Dave Hartnett also announced that those who "engaged" with the process and agreed to repay sums owing would not be charged interest.

Mr Hartnett initially refused to apologise for the situation in an interview with BBC Radio 4's Moneybox programme last week. HMRC rushed out an apology soon afterwards.

Giving evidence to the influential Treasury Select Committee today, Mr Hartnett said he regretted his "insensitivity" in not recognising immediately that people affected deserved an apology.

"I know how to apologise, I've had to do it before," he said. "I did not do it then and I am sorry for that."

He said he was "specifically apologising for the situation in which people find themselves".

"I think we could have done better in helping taxpayers to prepare for this," he added.

Mr Hartnett said he had said sorry to Treasury ministers for the way he handled questions in the Moneybox interview.

HMRC chief executive Dame Lesley Strathie stressed that the situation had arisen from the increased accuracy of the new National Insurance and PAYE IT system.

She insisted the organisation was "fit for purpose", adding: "I understand... when something is portrayed in the media as a mistake that people lose confidence in our workforce.

"Personally, I would like to put on record that this is an annual reconciliation."

She added: "I do want put very clearly on the record that these are not mistakes by our workforce."

She stressed that HMRC was not issuing "demands for payment", but rather "assessments of the tax that has been paid".

Some 14,000 people had already been reimbursed tax that was overpaid, and the "bulk" of the nearly six million people affected should be notified by the end of December, Dame Lesley said.

"It is very unfortunate that we have failed in this story to make the point that 4.5 million people are going to receive a cheque before Christmas," she added.

She also disclosed that ministers had insisted on a system for exempting those who owed more than £2,000 from being charged interest.

"Ministers have asked us to put in place a new process where anyone who receives the form P800 and have more than £2,000 to pay the notification will tell them that we will write to them about arrangements to pay and if we agree with that customer that they will pay, then they will not be charged interest," Dame Lesley said.

Mr Hartnett added: "Only those who will not engage with us will be charged interest."

Dame Lesley defended the PAYE system, and said there would always have to be reconciliations at the end of the year.

"Any system on account will have to reconcile," she said. "What we are trying to do is minimise the number of people who have underpayments or overpayments at the end of the year."

The MPs heard that ministers had been formally alerted to the scale of reconciliations at the end of July, but were told informally "some weeks before".

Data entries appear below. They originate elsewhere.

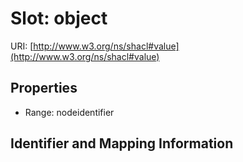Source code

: # Slot: object

URI: [http://www.w3.org/ns/shacl#value](http://www.w3.org/ns/shacl#value)



<!-- no inheritance hierarchy -->


## Properties

 * Range: nodeidentifier



## Identifier and Mapping Information





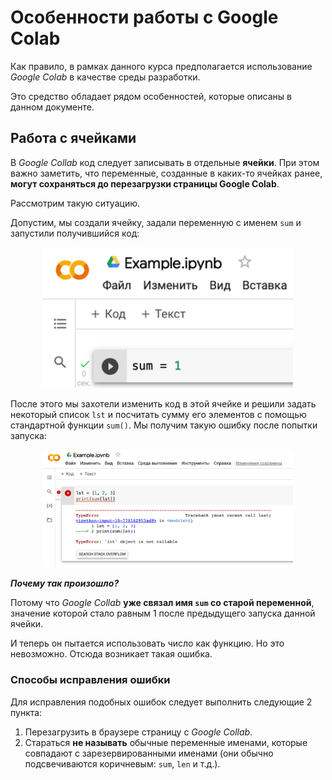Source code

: # Особенности работы с Google Colab

Как правило, в рамках данного курса предполагается использование _Google Colab_ в качестве среды разработки.

Это средство обладает рядом особенностей, которые описаны в данном документе.

## Работа с ячейками

В _Google Collab_ код следует записывать в отдельные **ячейки**. При этом важно заметить, что переменные, созданные в каких-то ячейках ранее, **могут сохраняться до перезагрузки страницы Google Colab**.

Рассмотрим такую ситуацию.

Допустим, мы создали ячейку, задали переменную с именем `sum` и запустили получившийся код:

<div align="center">
<img width="400" alt="copy on disk" src="Images/GoogleCollab_1.png">
</div>

После этого мы захотели изменить код в этой ячейке и решили задать некоторый список `lst` и посчитать сумму его элементов с помощью стандартной функции `sum()`. Мы получим такую ошибку после попытки запуска:

<div align="center">
<img width="400" alt="copy on disk" src="Images/GoogleCollab_2.png">
</div>

***Почему так произошло?***

Потому что _Google Collab_ **уже связал имя `sum` со старой переменной**, значение которой стало равным 1 после предыдущего запуска данной ячейки.

И теперь он пытается использовать число как функцию. Но это невозможно. Отсюда возникает такая ошибка.

### Способы исправления ошибки

Для исправления подобных ошибок следует выполнить следующие 2 пункта:

1. Перезагрузить в браузере страницу с _Google Collab_.
2. Стараться **не называть** обычные переменные именами, которые совпадают с зарезервированными именами (они обычно подсвечиваются коричневым: `sum`, `len` и т.д.).

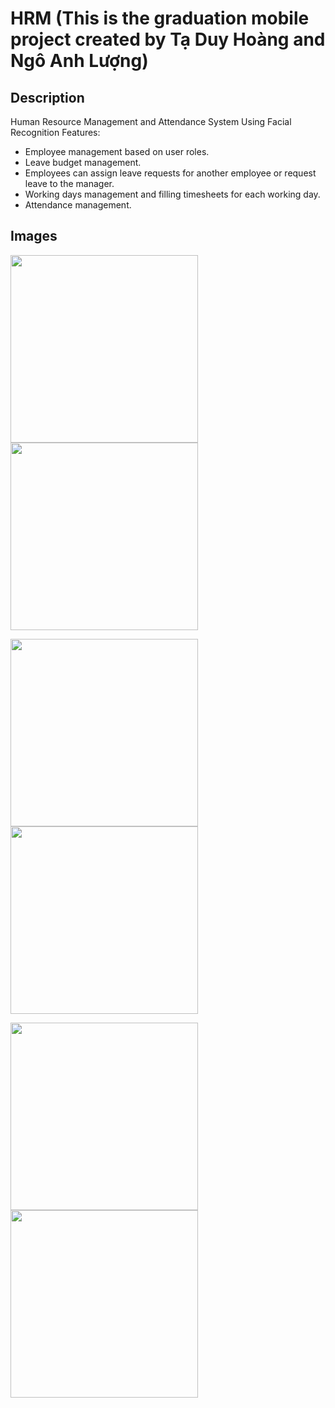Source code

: # HRM (This is the graduation mobile project created by Tạ Duy Hoàng and Ngô Anh Lượng)
## Description
Human Resource Management and Attendance System Using Facial Recognition
Features:
  * Employee management based on user roles.
  * Leave budget management.
  * Employees can assign leave requests for another employee or request leave to the manager.
  * Working days management and filling timesheets for each working day.
  * Attendance management.
## Images
<p float="center">
  <img src="https://github.com/user-attachments/assets/689b4e16-59a5-424d-93dc-b8b322cd7d69" width="300"/>
  <img src="https://github.com/user-attachments/assets/22df1be3-c0bb-403f-83c7-969e43f7dc8d" width="300"/> 
</p>

<p float="center">
  <img src="https://github.com/user-attachments/assets/0571c8d2-8224-4538-86a8-3a15b61604ee" width="300"/>
  <img src="https://github.com/user-attachments/assets/cee0f387-1bc1-4a93-a55c-e2539190c8d6" width="300"/> 
</p>

<p float="center">
  <img src="https://github.com/user-attachments/assets/5b2f0225-e777-4ee0-a05e-93dd95118829" width="300"/>
  <img src="https://github.com/user-attachments/assets/143a3132-686d-4505-8e99-6b21db4b40dd" width="300"/> 
</p>

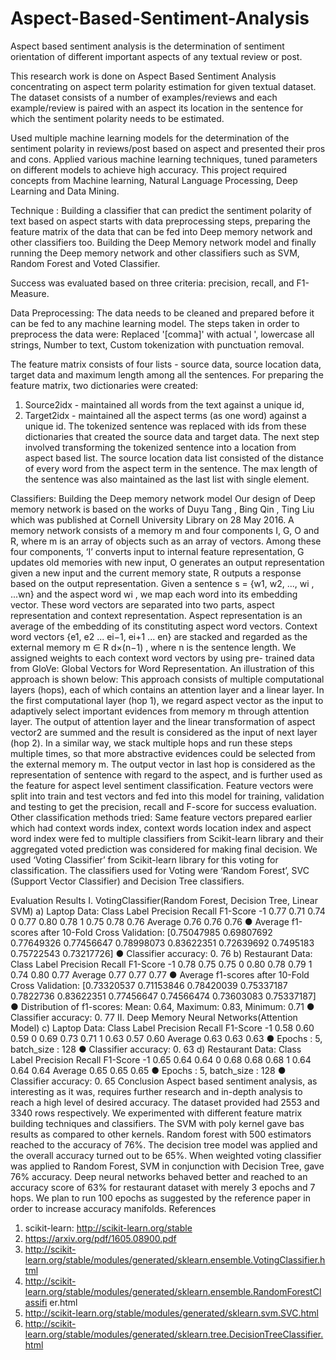 # Aspect-Based-Sentiment-Analysis
Aspect based sentiment analysis is the determination of sentiment orientation of different important aspects of any textual review or post. 

This research work is done on Aspect Based Sentiment Analysis concentrating on aspect term polarity estimation for given textual dataset. The dataset consists of a number of examples/reviews and each example/review is paired with an aspect its location in the sentence for which the sentiment polarity needs to be estimated. 

Used multiple machine learning models for the determination of the sentiment polarity in reviews/post based on aspect and presented their pros and cons. 
Applied various machine learning techniques, tuned parameters on different models to achieve high accuracy. 
This project required concepts from Machine learning, Natural Language Processing, Deep Learning and Data Mining.

Technique :
Building a classifier that can predict the sentiment polarity of text based on aspect starts with data preprocessing steps, preparing the feature matrix of the data that can be fed into Deep memory network and other classifiers too. Building the Deep Memory network model and finally running the Deep memory network and other classifiers such as SVM, Random Forest and Voted Classifier. 

Success was evaluated based on three criteria: precision, recall, and F1-Measure.

Data Preprocessing:
The data needs to be cleaned and prepared before it can be fed to any machine learning model.
The steps taken in order to preprocess the data were: 
Replaced '[comma]' with actual ', lowercase all strings, Number to text, Custom tokenization with punctuation removal.

The feature matrix consists of four lists - source data, source location data, target data and maximum length among all the sentences. For preparing the feature matrix, two dictionaries were created: 
1. Source2idx - maintained all words from the text against a unique id, 
2. Target2idx - maintained all the aspect terms (as one word) against a unique id. 
The tokenized sentence was replaced with ids from these dictionaries that created the source data and target data. The next
step involved transforming the tokenized sentence into a location from aspect based list. The source location data list consisted of the distance of every word from the aspect term in the sentence. The max length of the sentence was also maintained as the last list with single element.

Classifiers:
Building the Deep memory network model
Our design of Deep memory network is based on the works of Duyu Tang , Bing Qin , Ting Liu which was published at Cornell University Library on 28 May 2016. A memory network consists of a memory m and four components I, G, O and R, where m is an array of objects such as an array of vectors. Among these four components, ‘I’ converts input to internal feature representation, G updates old memories with new input, O generates an output representation given a new input and the current memory state, R outputs a response based on the output representation. Given a sentence s = {w1, w2, ..., wi , ...wn} and the aspect word wi , we map each word into its embedding vector. These word vectors are separated into two parts, aspect representation and context representation. Aspect representation is an average of the embedding of its constituting aspect word vectors. Context word vectors {e1, e2 ... ei−1, ei+1 ... en} are stacked and regarded as the external memory m ∈ R d×(n−1) , where n is the sentence length. We assigned weights to each context word vectors by using pre- trained data from GloVe: Global Vectors for Word Representation. An illustration of this approach is shown below: This approach consists of multiple computational layers (hops), each of which contains an attention layer and a linear layer. In the first computational layer (hop 1), we regard aspect vector as the input to adaptively select important evidences from memory m through attention layer.
The output of attention layer and the linear transformation of aspect vector2 are summed and the result is considered as the input of next layer (hop 2). In a similar way, we stack multiple hops and run these steps multiple times, so that more abstractive evidences could be selected from the external memory m. The output vector in last hop is considered as the representation of sentence
with regard to the aspect, and is further used as the feature for aspect level sentiment classification. Feature vectors were split into train and test vectors and fed into this model for training, validation and testing to get the precision, recall and F-score for success evaluation. Other classification methods tried:
Same feature vectors prepared earlier which had context words index, context words location index and aspect word index were fed to multiple classifiers from Scikit-learn library and their aggregated voted prediction was considered for making final decision. We used ‘Voting Classifier’ from Scikit-learn library for this voting for classification. The classifiers used for
Voting were ‘Random Forest’, SVC (Support Vector Classifier) and Decision Tree classifiers.

Evaluation Results
I. VotingClassifier(Random Forest, Decision Tree, Linear SVM)
a) Laptop Data:
Class Label Precision Recall F1-Score
-1 0.77 0.71 0.74
0 0.77 0.80 0.78
1 0.75 0.78 0.76
Average 0.76 0.76 0.76
● Average f1-scores after 10-Fold Cross Validation:
[0.75047985 0.69807692 0.77649326 0.77456647 0.78998073 0.83622351 0.72639692
0.7495183 0.75722543 0.73217726]
● Classifier accuracy: 0. 76
b) Restaurant Data:
Class Label Precision Recall F1-Score
-1 0.78 0.75 0.75
0 0.80 0.78 0.79
1 0.74 0.80 0.77
Average 0.77 0.77 0.77
● Average f1-scores after 10-Fold Cross Validation:
[0.73320537 0.71153846 0.78420039 0.75337187 0.7822736 0.83622351 0.77456647
0.74566474 0.73603083 0.75337187]
● Distribution of f1-scores: Mean: 0.64, Maximum: 0.83, Minimum: 0.71
● Classifier accuracy: 0. 77
II. Deep Memory Neural Networks(Attention Model)
c) Laptop Data:
Class Label Precision Recall F1-Score
-1 0.58 0.60 0.59
0 0.69 0.73 0.71
1 0.63 0.57 0.60
Average 0.63 0.63 0.63
● Epochs : 5, batch_size : 128
● Classifier accuracy: 0. 63
d) Restaurant Data:
Class Label Precision Recall F1-Score
-1 0.65 0.64 0.64
0 0.68 0.68 0.68
1 0.64 0.64 0.64
Average 0.65 0.65 0.65
● Epochs : 5, batch_size : 128
● Classifier accuracy: 0. 65
Conclusion
Aspect based sentiment analysis, as interesting as it was, requires further research and in-depth
analysis to reach a high level of desired accuracy. The dataset provided had 2553 and 3340 rows
respectively. We experimented with different feature matrix building techniques and classifiers.
The SVM with poly kernel gave bas results as compared to other kernels. Random forest with
500 estimators reached to the accuracy of 76%. The decision tree model was applied and the
overall accuracy turned out to be 65%. When weighted voting classifier was applied to Random
Forest, SVM in conjunction with Decision Tree, gave 76% accuracy.
Deep neural networks behaved better and reached to an accuracy score of 63% for restaurant
dataset with merely 3 epochs and 7 hops. We plan to run 100 epochs as suggested by the
reference paper in order to increase accuracy manifolds.
References
1. scikit-learn: http://scikit-learn.org/stable
2. https://arxiv.org/pdf/1605.08900.pdf
3. http://scikit-learn.org/stable/modules/generated/sklearn.ensemble.VotingClassifier.html
4. http://scikit-learn.org/stable/modules/generated/sklearn.ensemble.RandomForestClassifi
er.html
5. http://scikit-learn.org/stable/modules/generated/sklearn.svm.SVC.html
6. http://scikit-learn.org/stable/modules/generated/sklearn.tree.DecisionTreeClassifier.html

An estimated 2.3 million people underpaid an average of more than £1,400 in income tax during the past two tax years due to mistakes in their Pay As You Earn (PAYE) tax code.

The 900,000 owing the least have had their debts written off, but ministers said the Government could not afford not to collect the rest.

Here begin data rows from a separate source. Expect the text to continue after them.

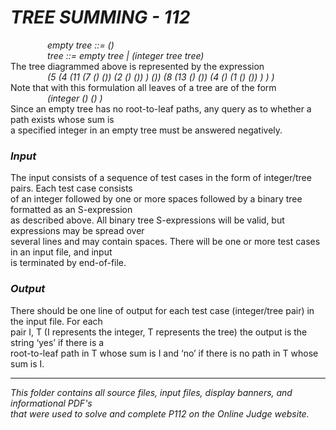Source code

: # ***TREE SUMMING - 112***

               *empty tree ::= ()* <br>
               *tree ::= empty tree | (integer tree tree)*<br>
The tree diagrammed above is represented by the expression<br>
               *(5 (4 (11 (7 () ()) (2 () ()) ) ()) (8 (13 () ()) (4 () (1 () ()) ) ) )*<br>
Note that with this formulation all leaves of a tree are of the form<br>
               *(integer () () )*<br>
Since an empty tree has no root-to-leaf paths, any query as to whether a path exists whose sum is<br>
a specified integer in an empty tree must be answered negatively.<br>

### ***Input*** <br>
The input consists of a sequence of test cases in the form of integer/tree pairs. Each test case consists<br>
of an integer followed by one or more spaces followed by a binary tree formatted as an S-expression<br>
as described above. All binary tree S-expressions will be valid, but expressions may be spread over<br>
several lines and may contain spaces. There will be one or more test cases in an input file, and input<br>
is terminated by end-of-file.<br>

### ***Output*** <br>
There should be one line of output for each test case (integer/tree pair) in the input file. For each<br>
pair I, T (I represents the integer, T represents the tree) the output is the string ‘yes’ if there is a<br>
root-to-leaf path in T whose sum is I and ‘no’ if there is no path in T whose sum is I.<br>

--------------------

*This folder contains all source files, input files, display banners, and informational PDF's<br>
that were used to solve and complete P112 on the Online Judge website.*

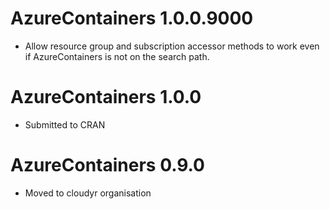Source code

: # AzureContainers 1.0.0.9000

* Allow resource group and subscription accessor methods to work even if AzureContainers is not on the search path. 

# AzureContainers 1.0.0

* Submitted to CRAN

# AzureContainers 0.9.0

* Moved to cloudyr organisation
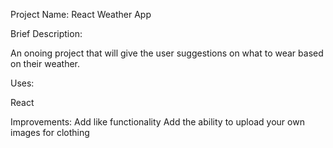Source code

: Project Name:
React Weather App

Brief Description:

An onoing project that will give the user suggestions on what to wear based on their weather.

Uses:

React

Improvements:
Add like functionality
Add the ability to upload your own images for clothing
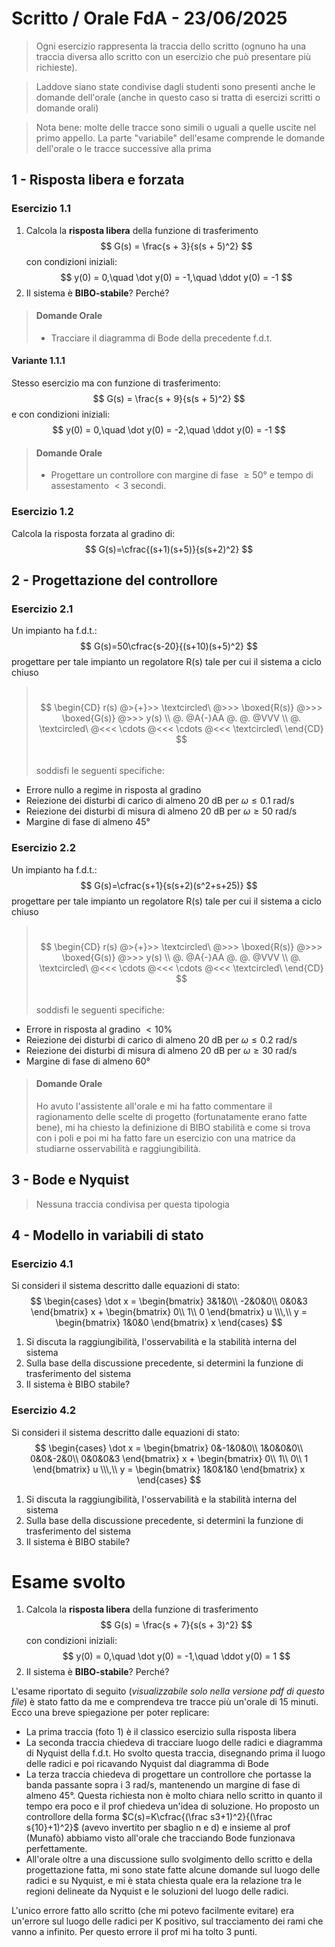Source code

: # Scritto / Orale FdA - $23/06/2025$

> Ogni esercizio rappresenta la traccia dello scritto (ognuno ha una traccia diversa allo scritto con un esercizio che può presentare più richieste).
 
> Laddove siano state condivise dagli studenti sono presenti anche le domande dell'orale (anche in questo caso si tratta di esercizi scritti o domande orali)

> Nota bene: molte delle tracce sono simili o uguali a quelle uscite nel primo appello. La parte "variabile" dell'esame comprende le domande dell'orale o le tracce successive alla prima

## 1 - Risposta libera e forzata

### Esercizio 1.1
1. Calcola la **risposta libera** della funzione di trasferimento  
   $$
   G(s) = \frac{s + 3}{s(s + 5)^2}
   $$
   con condizioni iniziali:
   $$
   y(0) = 0,\quad \dot y(0) = -1,\quad \ddot y(0) = -1
   $$
2. Il sistema è **BIBO-stabile**? Perché?
> #### Domande Orale
> * Tracciare il diagramma di Bode della precedente f.d.t.

#### Variante 1.1.1

Stesso esercizio ma con funzione di trasferimento:
$$
G(s) = \frac{s + 9}{s(s + 5)^2}
$$
e con condizioni iniziali:
$$
y(0) = 0,\quad \dot y(0) = -2,\quad \ddot y(0) = -1
$$
> #### Domande Orale
> * Progettare un controllore con margine di fase $\ge50°$ e tempo di assestamento $<3$ secondi.

### Esercizio 1.2
Calcola la risposta forzata al gradino di:
$$
G(s)=\cfrac{(s+1)(s+5)}{s(s+2)^2}
$$

## 2 - Progettazione del controllore

### Esercizio 2.1
Un impianto ha f.d.t.:
$$
G(s)=50\cfrac{s-20}{(s+10)(s+5)^2}
$$
progettare per tale impianto un regolatore R(s) tale per cui il sistema a ciclo chiuso
> $$\,$$
>$$
\begin{CD}
r(s) @>{+}>> \textcircled\ @>>> \boxed{R(s)} @>>> \boxed{G(s)} @>>> y(s) \\
@. @A{-}AA @. @. @VVV \\
@. \textcircled\ @<<< \cdots @<<< \cdots @<<< \textcircled\
\end{CD}
>$$
> $$\,$$
soddisfi le seguenti specifiche:
* Errore nullo a regime in risposta al gradino
* Reiezione dei disturbi di carico di almeno 20 dB per $\omega\le0.1$ rad/s
* Reiezione dei disturbi di misura di almeno 20 dB per $\omega\ge50$ rad/s
* Margine di fase di almeno 45°

### Esercizio 2.2

Un impianto ha f.d.t.:
$$
G(s)=\cfrac{s+1}{s(s+2)(s^2+s+25)}
$$
progettare per tale impianto un regolatore R(s) tale per cui il sistema a ciclo chiuso
> $$\,$$
>$$
\begin{CD}
r(s) @>{+}>> \textcircled\ @>>> \boxed{R(s)} @>>> \boxed{G(s)} @>>> y(s) \\
@. @A{-}AA @. @. @VVV \\
@. \textcircled\ @<<< \cdots @<<< \cdots @<<< \textcircled\
\end{CD}
>$$
> $$\,$$
soddisfi le seguenti specifiche:
* Errore in risposta al gradino $<10\%$
* Reiezione dei disturbi di carico di almeno 20 dB per $\omega\le0.2$ rad/s
* Reiezione dei disturbi di misura di almeno 20 dB per $\omega\ge30$ rad/s
* Margine di fase di almeno 60°

> #### Domande Orale
> Ho avuto l'assistente all'orale e mi ha fatto commentare il ragionamento delle scelte di progetto (fortunatamente erano fatte bene), mi ha chiesto la definizione di BIBO stabilità e come si trova con i poli e poi mi ha fatto fare un esercizio con una matrice da studiarne osservabilità e raggiungibilità.

## 3 - Bode e Nyquist

> Nessuna traccia condivisa per questa tipologia

## 4 - Modello in variabili di stato

### Esercizio 4.1

Si consideri il sistema descritto dalle equazioni di stato:
$$
\begin{cases}
\dot x =
\begin{bmatrix}
    3&1&0\\
    -2&0&0\\
    0&0&3
\end{bmatrix}
x +
\begin{bmatrix}
    0\\
    1\\
    0
\end{bmatrix}
u
\\\,\\
y =
\begin{bmatrix}
    1&0&0
\end{bmatrix}
x
\end{cases}
$$  

1. Si discuta la raggiungibilità, l'osservabilità e la stabilità interna del sistema
2. Sulla base della discussione precedente, si determini la funzione di trasferimento del sistema
3. Il sistema è BIBO stabile?

### Esercizio 4.2

Si consideri il sistema descritto dalle equazioni di stato:
$$
\begin{cases}
\dot x =
\begin{bmatrix}
    0&-1&0&0\\
    1&0&0&0\\
    0&0&-2&0\\
    0&0&0&3
\end{bmatrix}
x +
\begin{bmatrix}
    0\\
    1\\
    0\\
    1
\end{bmatrix}
u
\\\,\\
y =
\begin{bmatrix}
    1&0&1&0
\end{bmatrix}
x
\end{cases}
$$  

1. Si discuta la raggiungibilità, l'osservabilità e la stabilità interna del sistema
2. Sulla base della discussione precedente, si determini la funzione di trasferimento del sistema
3. Il sistema è BIBO stabile?

# Esame svolto

1. Calcola la **risposta libera** della funzione di trasferimento  
   $$
   G(s) = \frac{s + 7}{s(s + 3)^2}
   $$
   con condizioni iniziali:
   $$
   y(0) = 0,\quad \dot y(0) = -1,\quad \ddot y(0) = 1
   $$
2. Il sistema è **BIBO-stabile**? Perché?

L'esame riportato di seguito (*visualizzabile solo nella versione pdf di questo file*) è stato fatto da me e comprendeva tre tracce più un'orale di 15 minuti. Ecco una breve spiegazione per poter replicare:
* La prima traccia (foto 1) è il classico esercizio sulla risposta libera
* La seconda traccia chiedeva di tracciare luogo delle radici e diagramma di Nyquist della f.d.t. Ho svolto questa traccia, disegnando prima il luogo delle radici e poi ricavando Nyquist dal diagramma di Bode
* La terza traccia chiedeva di progettare un controllore che portasse la banda passante sopra i 3 rad/s, mantenendo un margine di fase di almeno 45°. Questa richiesta non è molto chiara nello scritto in quanto il tempo era poco e il prof chiedeva un'idea di soluzione. Ho proposto un controllore della forma $C(s)=K\cfrac{(\frac s3+1)^2}{(\frac s{10}+1)^2}$ (avevo invertito per sbaglio n e d) e insieme al prof (Munafò) abbiamo visto all'orale che tracciando Bode funzionava perfettamente.
* All'orale oltre a una discussione sullo svolgimento dello scritto e della progettazione fatta, mi sono state fatte alcune domande sul luogo delle radici e su Nyquist, e mi è stata chiesta quale era la relazione tra le regioni delineate da Nyquist e le soluzioni del luogo delle radici.  

L'unico errore fatto allo scritto (che mi potevo facilmente evitare) era un'errore sul luogo delle radici per K positivo, sul tracciamento dei rami che vanno a infinito. Per questo errore il prof mi ha tolto 3 punti.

Most people will have between one and three years to repay the money through their pay packets, but those with £2,000-plus bills face having to find the money within three months.

The wrong tax might have been paid if workers or employers failed to notify HMRC of a change of circumstances or the tax authorities did not act on information they were given.

More errors than usual have been thrown up this year due to the use of a new IT system alongside the decades-old PAYE income tax system.

The committee was told that the decision to disregard the debts of 900,000 who owed less than £300 had cost the taxman £160 million.

The HMRC representatives were unable to tell the MPs how much the latest concession to waive interest would cost.